Previous work from our laboratory demonstrated that 1,25(OH)2D3 rapidly stimulated hydrolysis of membrane polyphosphoinositides (PI) in rat colonocytes and in Caco-2 cells, generating the second messengers DAG and IP3. [Ca2+]i subsequently increased due to IP3-mediated release of intracellular Ca2+ stores, and to Ca2+ influx through a receptor-mediated Ca channel. Studies examining purified antipodal plasma membranes and experiments using Caco-2 cell monolayers found that 1,25(OH)2D3 influenced PI turnover only in the basolateral (BLM) and not brush border (BBM) membranes. Vitamin D analogues with poor affinity for the vitamin D receptor were found to effectively stimulate PI turnover, suggesting the presence of a unique vitamin D receptor in the BLM. Studies from our laboratory have demonstrated saturable, reversible binding of 1,25(OH)2 D3 to colonocyte BLM. Recently, we found that 1,25(OH)2D3 activated the tyrosine kinase c-src in colonocyte BLM by a heterotrimeric guanine nucleotide binding protein (G-protein)-dependent mechanism, with subsequent phosphorylation, translocation to the BLM, and activation of PI-specific phospholipase C gamma. Due to the rise in [Ca2+]i and DAG, two isoforms of protein kinase C (PKCalpha and PKCbeta2), but not other isoforms were activated by 1,25(OH)2D3 in rat colonocytes. Recent studies demonstrated that the seco-steroid translocated the beta2 isoform to the BLM, but not the BBM. In contrast, the alpha isoform did not translocate to either antipodal plasma membrane, but modulated IP3-mediated Ca2+ release from the endoplasmic reticulum.
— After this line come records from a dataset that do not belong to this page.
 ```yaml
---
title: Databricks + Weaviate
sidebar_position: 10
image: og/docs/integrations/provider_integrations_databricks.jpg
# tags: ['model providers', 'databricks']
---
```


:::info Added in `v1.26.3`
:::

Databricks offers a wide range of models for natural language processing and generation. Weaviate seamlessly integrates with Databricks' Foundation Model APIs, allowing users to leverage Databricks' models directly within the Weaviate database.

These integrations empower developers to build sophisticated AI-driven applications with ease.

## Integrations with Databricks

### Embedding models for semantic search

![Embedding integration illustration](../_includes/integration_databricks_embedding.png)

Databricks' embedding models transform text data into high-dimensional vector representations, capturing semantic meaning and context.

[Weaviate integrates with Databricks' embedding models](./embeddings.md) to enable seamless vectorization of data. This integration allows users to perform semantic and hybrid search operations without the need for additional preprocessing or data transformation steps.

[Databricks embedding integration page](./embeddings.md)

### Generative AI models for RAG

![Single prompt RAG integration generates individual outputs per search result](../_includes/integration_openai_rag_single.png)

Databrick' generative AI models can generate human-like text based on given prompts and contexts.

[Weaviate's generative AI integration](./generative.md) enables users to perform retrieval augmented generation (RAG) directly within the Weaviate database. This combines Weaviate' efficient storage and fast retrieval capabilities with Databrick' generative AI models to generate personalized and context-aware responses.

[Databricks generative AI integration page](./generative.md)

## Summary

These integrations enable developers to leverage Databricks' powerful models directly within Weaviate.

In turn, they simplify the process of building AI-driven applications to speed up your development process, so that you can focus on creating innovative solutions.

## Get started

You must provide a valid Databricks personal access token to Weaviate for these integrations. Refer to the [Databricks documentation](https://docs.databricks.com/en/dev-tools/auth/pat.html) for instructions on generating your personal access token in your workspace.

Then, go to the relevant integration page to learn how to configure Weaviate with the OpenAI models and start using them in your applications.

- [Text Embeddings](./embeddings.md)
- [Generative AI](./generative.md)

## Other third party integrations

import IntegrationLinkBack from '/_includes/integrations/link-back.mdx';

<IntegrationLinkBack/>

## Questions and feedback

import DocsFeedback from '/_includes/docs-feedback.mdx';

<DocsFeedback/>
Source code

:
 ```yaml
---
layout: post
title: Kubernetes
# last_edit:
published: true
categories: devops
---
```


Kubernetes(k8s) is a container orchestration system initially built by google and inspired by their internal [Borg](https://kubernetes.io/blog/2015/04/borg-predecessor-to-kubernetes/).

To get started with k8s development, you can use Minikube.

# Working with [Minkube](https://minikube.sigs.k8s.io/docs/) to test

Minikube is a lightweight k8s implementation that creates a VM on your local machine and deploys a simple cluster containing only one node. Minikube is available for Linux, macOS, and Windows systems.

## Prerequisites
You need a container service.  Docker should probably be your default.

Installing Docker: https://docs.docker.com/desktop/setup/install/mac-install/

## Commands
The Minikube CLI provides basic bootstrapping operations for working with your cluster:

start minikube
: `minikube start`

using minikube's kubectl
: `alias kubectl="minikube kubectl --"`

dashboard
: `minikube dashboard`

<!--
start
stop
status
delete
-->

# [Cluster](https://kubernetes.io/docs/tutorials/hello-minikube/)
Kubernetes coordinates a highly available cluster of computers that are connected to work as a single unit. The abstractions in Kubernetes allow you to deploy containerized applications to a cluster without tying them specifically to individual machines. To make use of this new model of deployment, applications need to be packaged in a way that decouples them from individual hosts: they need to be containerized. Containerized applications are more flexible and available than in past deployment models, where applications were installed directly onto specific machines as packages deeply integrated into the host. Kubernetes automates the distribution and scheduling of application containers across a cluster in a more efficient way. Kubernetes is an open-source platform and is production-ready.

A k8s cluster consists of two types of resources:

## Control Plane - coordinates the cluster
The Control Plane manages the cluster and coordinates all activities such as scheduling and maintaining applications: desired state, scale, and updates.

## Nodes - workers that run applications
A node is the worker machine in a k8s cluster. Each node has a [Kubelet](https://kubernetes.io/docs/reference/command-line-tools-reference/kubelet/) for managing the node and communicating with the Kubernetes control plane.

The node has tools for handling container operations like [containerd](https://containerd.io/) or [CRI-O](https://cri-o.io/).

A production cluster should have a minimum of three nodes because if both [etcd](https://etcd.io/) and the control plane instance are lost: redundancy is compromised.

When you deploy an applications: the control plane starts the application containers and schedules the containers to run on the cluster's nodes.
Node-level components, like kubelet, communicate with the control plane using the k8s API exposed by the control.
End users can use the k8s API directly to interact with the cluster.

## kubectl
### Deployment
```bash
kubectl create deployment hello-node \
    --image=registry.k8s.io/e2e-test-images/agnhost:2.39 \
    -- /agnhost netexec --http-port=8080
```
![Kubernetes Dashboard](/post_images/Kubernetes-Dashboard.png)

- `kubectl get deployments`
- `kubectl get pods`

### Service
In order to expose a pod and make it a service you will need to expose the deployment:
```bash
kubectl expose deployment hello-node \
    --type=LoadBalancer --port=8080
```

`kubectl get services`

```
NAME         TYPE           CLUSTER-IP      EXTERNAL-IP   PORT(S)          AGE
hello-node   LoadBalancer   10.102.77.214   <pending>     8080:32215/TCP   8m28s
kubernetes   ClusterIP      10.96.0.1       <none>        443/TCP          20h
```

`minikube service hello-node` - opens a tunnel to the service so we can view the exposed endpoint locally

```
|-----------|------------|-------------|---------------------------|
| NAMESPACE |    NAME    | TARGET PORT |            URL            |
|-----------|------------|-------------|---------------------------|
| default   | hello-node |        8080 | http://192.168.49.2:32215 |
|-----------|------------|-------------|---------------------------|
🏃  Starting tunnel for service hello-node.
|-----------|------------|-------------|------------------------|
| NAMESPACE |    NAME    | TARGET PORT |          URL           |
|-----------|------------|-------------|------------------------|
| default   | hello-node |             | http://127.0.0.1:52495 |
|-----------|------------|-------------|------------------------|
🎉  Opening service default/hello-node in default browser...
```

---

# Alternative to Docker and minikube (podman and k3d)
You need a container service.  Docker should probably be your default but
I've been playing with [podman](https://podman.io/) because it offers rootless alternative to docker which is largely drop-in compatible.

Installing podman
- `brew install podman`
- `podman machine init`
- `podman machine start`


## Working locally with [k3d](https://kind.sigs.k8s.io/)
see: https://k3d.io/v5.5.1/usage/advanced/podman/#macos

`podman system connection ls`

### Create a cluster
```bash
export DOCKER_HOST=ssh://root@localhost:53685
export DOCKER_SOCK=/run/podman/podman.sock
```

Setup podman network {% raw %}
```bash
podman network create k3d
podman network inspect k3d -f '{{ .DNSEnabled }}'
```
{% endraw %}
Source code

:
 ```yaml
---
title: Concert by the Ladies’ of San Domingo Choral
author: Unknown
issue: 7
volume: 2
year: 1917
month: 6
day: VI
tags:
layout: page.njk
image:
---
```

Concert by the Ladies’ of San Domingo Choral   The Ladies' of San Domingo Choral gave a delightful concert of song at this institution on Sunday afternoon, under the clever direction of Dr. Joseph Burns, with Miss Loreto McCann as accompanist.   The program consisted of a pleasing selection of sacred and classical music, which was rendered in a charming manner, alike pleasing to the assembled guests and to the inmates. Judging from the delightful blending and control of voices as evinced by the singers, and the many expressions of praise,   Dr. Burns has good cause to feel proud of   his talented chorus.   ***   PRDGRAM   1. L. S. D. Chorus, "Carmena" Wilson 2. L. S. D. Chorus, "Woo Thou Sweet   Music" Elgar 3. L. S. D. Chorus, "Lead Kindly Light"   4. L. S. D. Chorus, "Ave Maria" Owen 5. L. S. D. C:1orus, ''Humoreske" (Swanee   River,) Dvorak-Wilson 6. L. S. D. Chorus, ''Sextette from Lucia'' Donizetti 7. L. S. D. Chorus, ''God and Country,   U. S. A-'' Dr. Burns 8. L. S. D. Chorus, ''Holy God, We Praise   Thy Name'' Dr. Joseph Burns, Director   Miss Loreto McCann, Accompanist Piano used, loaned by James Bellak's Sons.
Preliminary studies have shown that 1,25(OH)2D3 also activated phosphatidylcholine phospholipase D (PLD) in Caco-2 cells, generating phosphatidic acid and contributing to the sustained rise in DAG. PLD stimulation occurred by both PKC-dependent and -independent mechanisms. Inhibitors of G-proteins, c-src, and PKC blunted the seco-steroid-mediated activation of PLD. Cells stably transfected with sense PKCalpha showed increased 1,25(OH)2D3-stimulated PLD activation, whereas transfectants with antisense PKCalpha had an attenuated response. In addition, 1,25(OH)2D3 also regulated PLD by activating the monomeric G-protein rho A by a mechanism independent of the G-protein/ c-src/PKC pathway.